SOURCE MATERIAL Start Marker

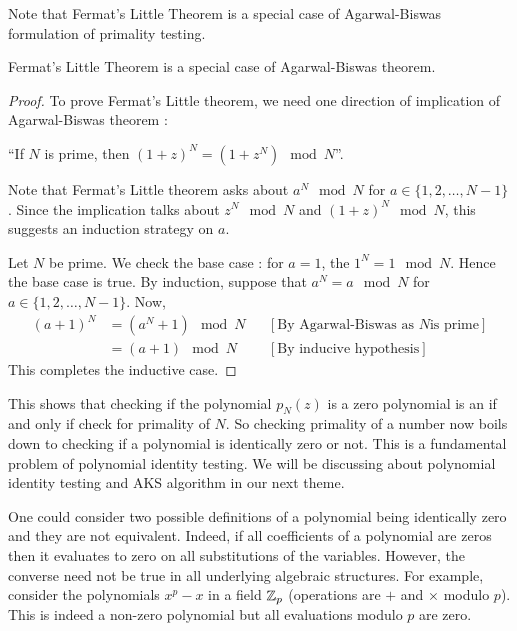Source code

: Note that Fermat's Little Theorem is a special case of Agarwal-Biswas
formulation of primality testing.
\begin{claim}
Fermat's Little Theorem is a special case of Agarwal-Biswas theorem.
\end{claim}
\begin{proof}
	To prove Fermat's Little theorem, we need one direction of implication
	of Agarwal-Biswas theorem : 
	\begin{center}
	``If $N$ is prime, then $(1+z)^N = (1+z^N) \mod N$''.
	\end{center}

	Note that Fermat's Little theorem asks about $a^N \mod N$ for $a \in
	\{1,2,\ldots,N-1\}$. Since the implication talks about $z^N \mod N$
	and $(1+z)^N \mod N$, this suggests an induction strategy on $a$.

	Let $N$ be prime. We check the base case : for $a=1$, the
	$1^N =1 \mod N$. Hence the base case is true. By induction, suppose
	that $a^N = a \mod N$ for $a \in \{1,2,\ldots, N-1\}$. Now, 
	\begin{align*}
		(a+1)^N & = (a^N +1) \mod N && [\text{By Agarwal-Biswas as $N$
		is prime}]\\
		& = (a+1) \mod N && [\text{By inducive hypothesis}]
	\end{align*}
	This completes the inductive case. 
\end{proof}

This shows that checking if the polynomial $p_N(z)$ is a zero polynomial is an if and only if check for primality of $N$. 
So checking primality of a number now boils down to checking if a polynomial is identically zero or not. This is a fundamental problem of polynomial identity testing. We will be discussing about polynomial identity testing and AKS algorithm in our next theme.

\begin{remark}
One could consider two possible definitions of a polynomial being identically zero and they are not equivalent. Indeed, if all coefficients of a polynomial are zeros then it evaluates to zero on all substitutions of the variables. However, the converse need not be true in all underlying algebraic structures. For example, consider the polynomials $x^p -  x$ in a field ${\mathbb{Z}}_p$ (operations are $+$ and $\times$ modulo $p$). This is indeed a non-zero polynomial but all evaluations modulo $p$ are zero.
\end{remark}
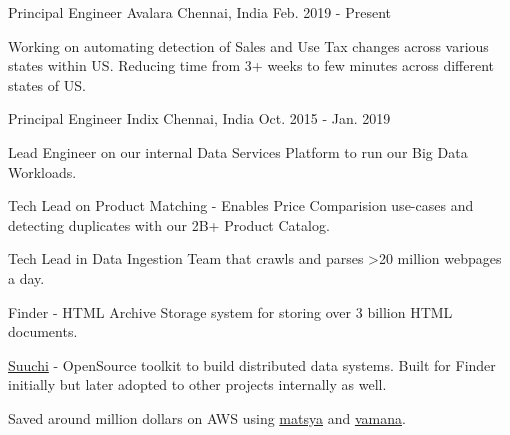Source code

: 

\begin{cventries}

  \cventry
    {Principal Engineer} %
    {Avalara} %
    {Chennai, India} %
    {Feb. 2019 - Present} %
    {
      \begin{cvitems} %
        \item {Working on automating detection of Sales and Use Tax changes across various states within US. Reducing time from 3+ weeks to few minutes across different states of US. }
      \end{cvitems}
    }

  \cventry
    {Principal Engineer} %
    {Indix} %
    {Chennai, India} %
    {Oct. 2015 - Jan. 2019} %
    {
      \begin{cvitems} %
        \item {Lead Engineer on our internal Data Services Platform to run our Big Data Workloads. }
        \item {Tech Lead on Product Matching - Enables Price Comparision use-cases and detecting duplicates with our 2B+ Product Catalog. }
        \item {Tech Lead in Data Ingestion Team that crawls and parses >20 million webpages a day. }
        \item {Finder - HTML Archive Storage system for storing over 3 billion HTML documents.}
        \item {\href{https://github.com/ashwanthkumar/suuchi}{Suuchi} - OpenSource toolkit to build distributed data systems. Built for Finder initially but later adopted to other projects internally as well. }
        \item {Saved around million dollars on AWS using \href{https://github.com/indix/matsya}{matsya} and \href{https://github.com/indix/vamana}{vamana}. }
      \end{cvitems}
    }


\end{cventries}
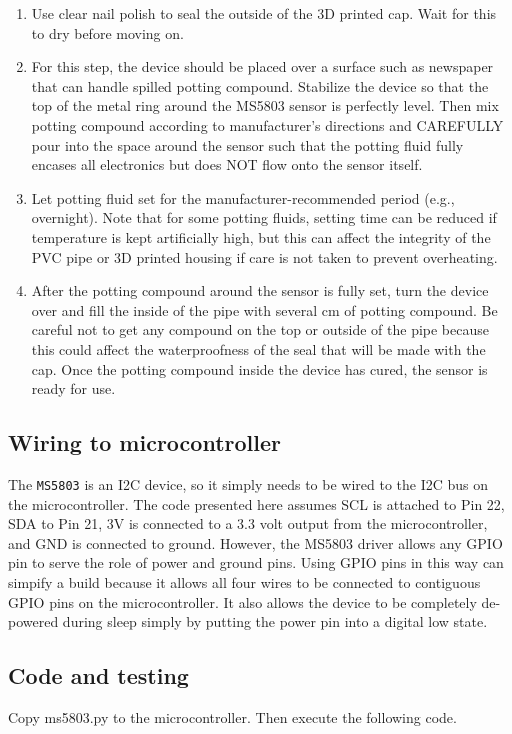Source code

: \begin{enumerate}
    \item Use clear nail polish to seal the outside of the 3D printed cap.  Wait for this to dry before moving on.
  	\item For this step, the device should be placed over a surface such as newspaper that can handle spilled potting compound. Stabilize the device so that the top of the metal ring around the MS5803 sensor is perfectly level. Then mix potting compound according to manufacturer's directions and CAREFULLY pour into the space around the sensor such that the potting fluid fully encases all electronics but does NOT flow onto the sensor itself.
  	\item Let potting fluid set for the manufacturer-recommended period (e.g., overnight). Note that for some potting fluids, setting time can be reduced if temperature is kept artificially high, but this can affect the integrity of the PVC pipe or 3D printed housing if care is not taken to prevent overheating.
    \item After the potting compound around the sensor is fully set, turn the device over and fill the inside of the pipe with several cm of potting compound. Be careful not to get any compound on the top or outside of the pipe because this could affect the waterproofness of the seal that will be made with the cap. Once the potting compound inside the device has cured, the sensor is ready for use.
  \end{enumerate}

  \subsection{Wiring to microcontroller}
  The \texttt{MS5803} is an I2C device, so it simply needs to be wired to the I2C bus on the microcontroller. The code presented here assumes SCL is attached to Pin 22, SDA to Pin 21, 3V is connected to a 3.3 volt output from the microcontroller, and GND is connected to ground. However, the MS5803 driver allows any GPIO pin to serve the role of power and ground pins. Using GPIO pins in this way can simpify a build because it allows all four wires to be connected to contiguous GPIO pins on the microcontroller. It also allows the device to be completely de-powered during sleep simply by putting the power pin into a digital low state.

  \subsection{Code and testing}
  Copy ms5803.py to the microcontroller. Then execute the following code.


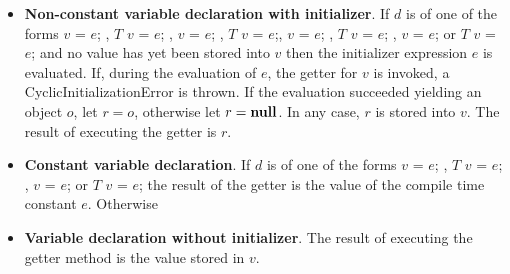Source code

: \documentclass{article}
\newcommand{\code}[1]{{\sf #1}}
\begin{document}
\begin{itemize}
\item {\bf Non-constant variable declaration with initializer}. If $d$ is of one of the forms \code{\VAR{} $v$ = $e$;} ,  \code{$T$ $v$ = $e$;} ,   \code{\FINAL{} $v$ = $e$;} ,  \code{\FINAL{} $T$ $v$ = $e$;}, \code{\STATIC{} $v$ = $e$; }, \code{\STATIC{} $T$ $v$ = $e$; }, \code{\STATIC{} \FINAL{} $v$ = $e$; } or \code{\STATIC{} \FINAL{} $T$ $v$ = $e$;} and no value has yet been stored into $v$ then the initializer expression $e$ is evaluated. If, during the evaluation of $e$, the getter for $v$ is invoked, a \code{CyclicInitializationError} is thrown. If the evaluation succeeded yielding an object $o$, let $r = o$, otherwise let $r = \textbf{null}{}$. In any case, $r$ is stored into $v$. The result of executing the getter is $r$. %

\item  {\bf Constant variable declaration}. If $d$ is of one of the%
 forms \code{\CONST{} $v$ = $e$; } ,  \code{\CONST{} $T$  $v$ = $e$; },  %
\code{\STATIC{} \CONST{} $v$ = $e$; }  or%
\code{\STATIC{} \CONST{} $T$ $v$ = $e$;} the result of the getter is the value of the compile time constant $e$. 
Otherwise
\item {\bf Variable declaration without initializer}. The result of executing the getter method is the value stored in $v$.
\end{itemize}
\end{document}
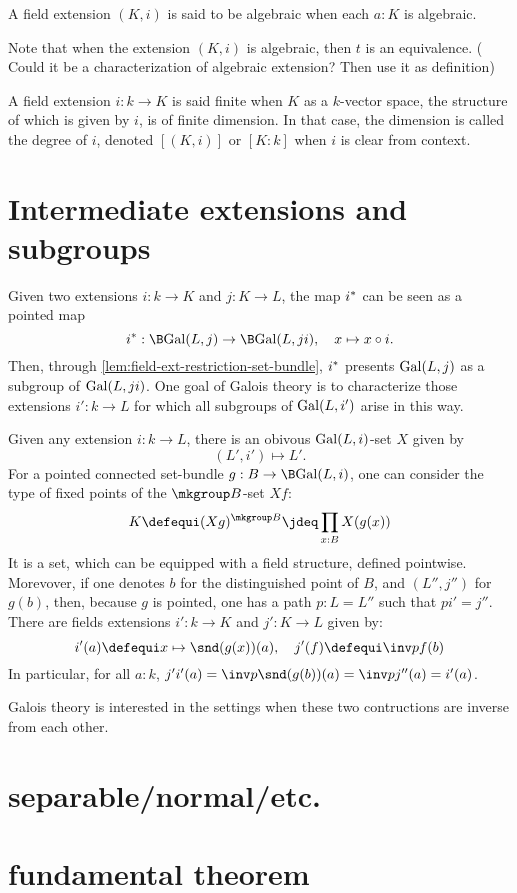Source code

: \begin{definition}
  A field extension $(K,i)$ is said to be algebraic when each $a:K$ is algebraic.
  \label{defn:algebraic-extension}
\end{definition}

Note that when the extension $(K,i)$ is algebraic, then $t$ is an equivalence.
({\color{red} Could it be a characterization of algebraic extension? Then use
it as definition})

\begin{definition}
  A field extension $i:k\to K$ is said finite when $K$ as a
  $k$-vector space, the structure of which is given by $i$, is of finite dimension.
  In that case, the dimension is called the degree of $i$, denoted $[(K,i)]$ or $[K:k]$ when $i$ is clear from context.
  \label{defn:degree-field-extension}
\end{definition} 

\section{Intermediate extensions and subgroups}
%
Given two extensions $i: k \to K$ and $j: K \to L$, the map ${{i}^\ast}$ can be seen as a pointed map
\begin{displaymath}
  \restr i: \B\Gal(L,j) \to \B\Gal(L,ji),\quad x\mapsto x\circ i.
\end{displaymath}
Then, through \cref{lem:field-ext-restriction-set-bundle}, ${{i}^\ast}$ presents
$\mathrm{Gal}(L,j)$ as a subgroup of $\mathrm{Gal}(L,ji)$. One goal of Galois theory is to
characterize those extensions $i':k \to L$ for which all subgroups of
$\mathrm{Gal}(L,i')$ arise in this way. 

Given any extension $i:k \to L$, there is an obivous $\mathrm{Gal}(L,i)$-set $X$ given by 
\begin{displaymath}
  (L',i') \mapsto L'.
\end{displaymath}
For a pointed connected set-bundle $g:B \to \B \Gal(L,i)$, one can consider the
type of fixed points of the $\mkgroup B$-set $Xf$:
\begin{displaymath}
  K \defequi (Xg)^{\mkgroup B} \jdeq \prod_{x:B}X(g(x))
\end{displaymath}
It is a set, which can be equipped with a field structure, defined pointwise.
Morevover, if one denotes $b$ for the distinguished point of $B$, and $(L'',j'')$ for $g(b)$, then, because $g$ is pointed, one has a path $p:L=L''$ such that $pi'=j''$. There are
fields extensions $i':k \to K$ and $j':K \to L$ given by:
\begin{displaymath}
  i'(a) \defequi x\mapsto \snd(g(x))(a),\quad
  j'(f) \defequi \inv p f(b)
\end{displaymath}
In particular, for all $a:k$, $j'i'(a) = \inv p \snd(g(b))(a) = \inv p j''(a) = i'(a)$.

Galois theory is interested in the settings when these two contructions are inverse from each other.

\section{separable/normal/etc.}
\label{sec:cover-spac-fields-1}

\section{fundamental theorem}
\label{sec:fundamental-theorem}



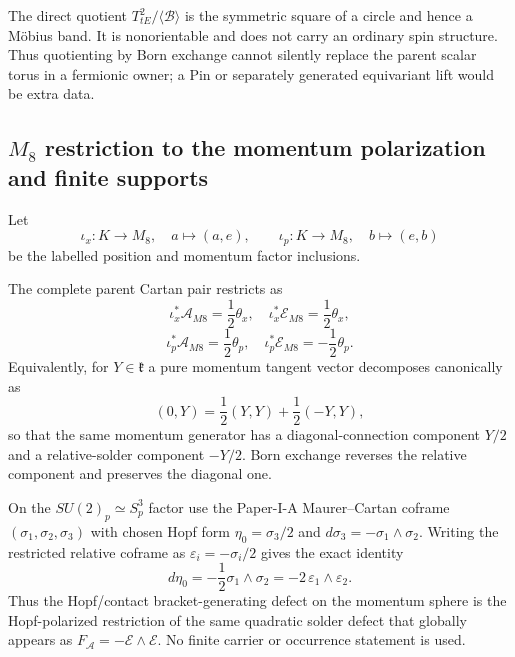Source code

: \documentclass[12pt,a4paper]{article}
\begin{document}
\begin{remark}
\label{p3b:rem:v190-born-quotient-spin-firewall}
The direct quotient $T^2_{tE}/\langle\mathcal B\rangle$ is the symmetric
square of a circle and hence a M\"obius band.  It is nonorientable and does not
carry an ordinary spin structure.  Thus quotienting by Born exchange cannot
silently replace the parent scalar torus in a fermionic owner; a Pin or
separately generated equivariant lift would be extra data.
\end{remark}

\subsection{$M_8$ restriction to the momentum polarization and finite supports}
\label{p3b:sec:v188-m8-momentum-restriction}

Let
\[
 \iota_x:K\to M_8,\quad a\mapsto(a,e),
 \qquad
 \iota_p:K\to M_8,\quad b\mapsto(e,b)
\]
be the labelled position and momentum factor inclusions.

\begin{theorem}
\label{p3b:thm:v188-momentum-cartan-restriction}
The complete parent Cartan pair restricts as
\[
 \boxed{\iota_x^*\mathcal A_{M8}=\frac12\theta_x,
 \quad \iota_x^*\mathcal E_{M8}=\frac12\theta_x,}
\]
\[
 \boxed{\iota_p^*\mathcal A_{M8}=\frac12\theta_p,
 \quad \iota_p^*\mathcal E_{M8}=-\frac12\theta_p.}
\]
Equivalently, for $Y\in\mathfrak k$ a pure momentum tangent vector decomposes
canonically as
\[
 (0,Y)=\frac12(Y,Y)+\frac12(-Y,Y),
\]
so that the same momentum generator has a diagonal-connection component
$Y/2$ and a relative-solder component $-Y/2$.  Born exchange reverses the
relative component and preserves the diagonal one.

On the $SU(2)_p\simeq S_p^3$ factor use the Paper-I-A Maurer--Cartan coframe
$(\sigma_1,\sigma_2,\sigma_3)$ with chosen Hopf form
$\eta_0=\sigma_3/2$ and $d\sigma_3=-\sigma_1\wedge\sigma_2$.  Writing the
restricted relative coframe as $\varepsilon_i=-\sigma_i/2$ gives the exact
identity
\[
 \boxed{d\eta_0=-\frac12\sigma_1\wedge\sigma_2
       =-2\,\varepsilon_1\wedge\varepsilon_2.}
\]
Thus the Hopf/contact bracket-generating defect on the momentum sphere is the
Hopf-polarized restriction of the same quadratic solder defect that globally
appears as $F_{\mathcal A}=-\mathcal E\wedge\mathcal E$.  No finite carrier
or occurrence statement is used.
\end{theorem}
\end{document}
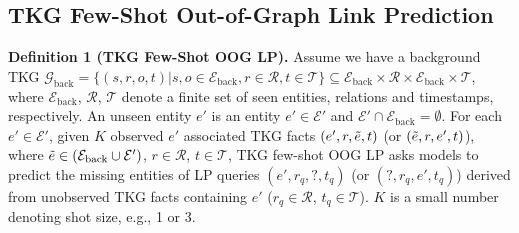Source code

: \documentclass[runningheads]{llncs}
\begin{document}
\subsection{TKG Few-Shot Out-of-Graph Link Prediction}
\textbf{Definition 1 (TKG Few-Shot OOG LP).} Assume we have a background TKG $\mathcal{G}_{\text{back}} = \{(s,r,o,t)|s,o \in \mathcal{E}_{\text{back}}, r \in \mathcal{R}, t \in \mathcal{T}\} \subseteq \mathcal{E}_{\text{back}} \times \mathcal{R} \times \mathcal{E}_{\text{back}} \times \mathcal{T}$, where $\mathcal{E}_{\text{back}}$, $\mathcal{R}$, $\mathcal{T}$ denote a finite set of seen entities, relations and timestamps, respectively. An unseen entity $e'$ is an entity $e' \in \mathcal{E'}$ and $\mathcal{E}' \cap \mathcal{E}_{\text{back}} = \emptyset$. 
For each $e' \in \mathcal{E}'$, given $K$ observed $e'$ associated TKG facts $(e', r, \Tilde{e}, t)$ (or $(\Tilde{e}, r, e', t)$), 
where $\Tilde{e} \in (\mathcal{E}_{\text{back}} \cup \mathcal{E}')$, $r \in \mathcal{R}$, $t \in \mathcal{T}$, 
TKG few-shot OOG LP asks models to predict the missing entities of LP queries $(e', r_q,?, t_q)$ (or $(?, r_q, e', t_q)$) derived from unobserved TKG facts containing $e'$ ($r_q \in \mathcal{R}$, $t_q \in \mathcal{T}$). $K$ is a small number denoting shot size, e.g., 1 or 3. 
\end{document}
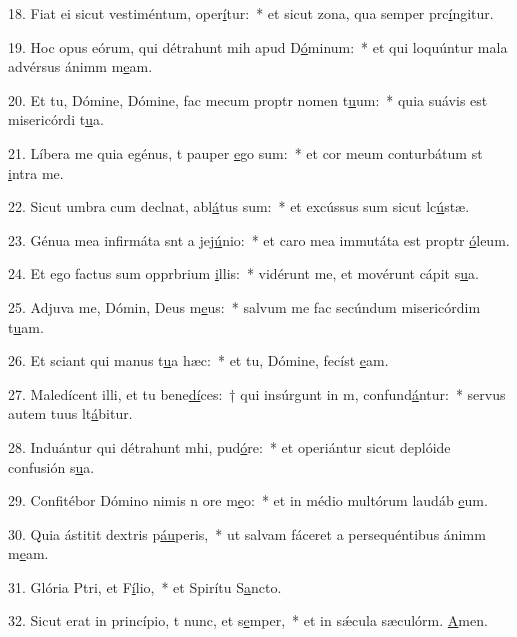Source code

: 18. Fiat ei sicut vestiméntum,  oper\uline{í}tur:~* et sicut zona, qua semper prc\uline{í}ngitur.\par 
19. Hoc opus eórum, qui détrahunt mih apud D\uline{ó}minum:~* et qui loquúntur mala advérsus ánimm m\uline{e}am.\par 
20. Et tu, Dómine, Dómine, fac mecum proptr nomen t\uline{u}um:~* quia suávis est misericórdi t\uline{u}a.\par 
21. Líbera me quia egénus, t pauper \uline{e}go sum:~* et cor meum conturbátum st \uline{i}ntra me.\par 
22. Sicut umbra cum declnat, abl\uline{á}tus sum:~* et excússus sum sicut lc\uline{ú}stæ.\par 
23. Génua mea infirmáta snt a jej\uline{ú}nio:~* et caro mea immutáta est proptr \uline{ó}leum.\par 
24. Et ego factus sum opprbrium \uline{i}llis:~* vidérunt me, et movérunt cápit s\uline{u}a.\par 
25. Adjuva me, Dómin, Deus m\uline{e}us:~* salvum me fac secúndum misericórdim t\uline{u}am.\par 
26. Et sciant qui manus t\uline{u}a hæc:~* et tu, Dómine, fecíst \uline{e}am.\par 
27. Maledícent illi, et tu bene\uline{dí}ces:~† qui insúrgunt in m, confund\uline{á}ntur:~* servus autem tuus lt\uline{á}bitur.\par 
28. Induántur qui détrahunt mhi, pud\uline{ó}re:~* et operiántur sicut deplóide confusión s\uline{u}a.\par 
29. Confitébor Dómino nimis n ore m\uline{e}o:~* et in médio multórum laudáb \uline{e}um.\par 
30. Quia ástitit  dextris p\uline{áu}peris,~* ut salvam fáceret a persequéntibus ánimm m\uline{e}am.\par 
31. Glória Ptri, et F\uline{í}lio,~* et Spirítu S\uline{a}ncto.\par 
32. Sicut erat in princípio, t nunc, et s\uline{e}mper,~* et in sǽcula sæculórm. \uline{A}men.\par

SOURCE MATERIAL End Marker

● **PROBLEM REQUIREMENTS**
Look at the listing and set down only the lines from its start through the line with "By induction, suppose", word for word and without pictures.

● **SOLUTION TO THIS EXERCISE**
Source code

: Note that Fermat's Little Theorem is a special case of Agarwal-Biswas
formulation of primality testing.
\begin{claim}
Fermat's Little Theorem is a special case of Agarwal-Biswas theorem.
\end{claim}
\begin{proof}
	To prove Fermat's Little theorem, we need one direction of implication
	of Agarwal-Biswas theorem : 
	\begin{center}
	``If $N$ is prime, then $(1+z)^N = (1+z^N) \mod N$''.
	\end{center}

	Note that Fermat's Little theorem asks about $a^N \mod N$ for $a \in
	\{1,2,\ldots,N-1\}$. Since the implication talks about $z^N \mod N$
	and $(1+z)^N \mod N$, this suggests an induction strategy on $a$.

	Let $N$ be prime. We check the base case : for $a=1$, the
	$1^N =1 \mod N$. Hence the base case is true. By induction, suppose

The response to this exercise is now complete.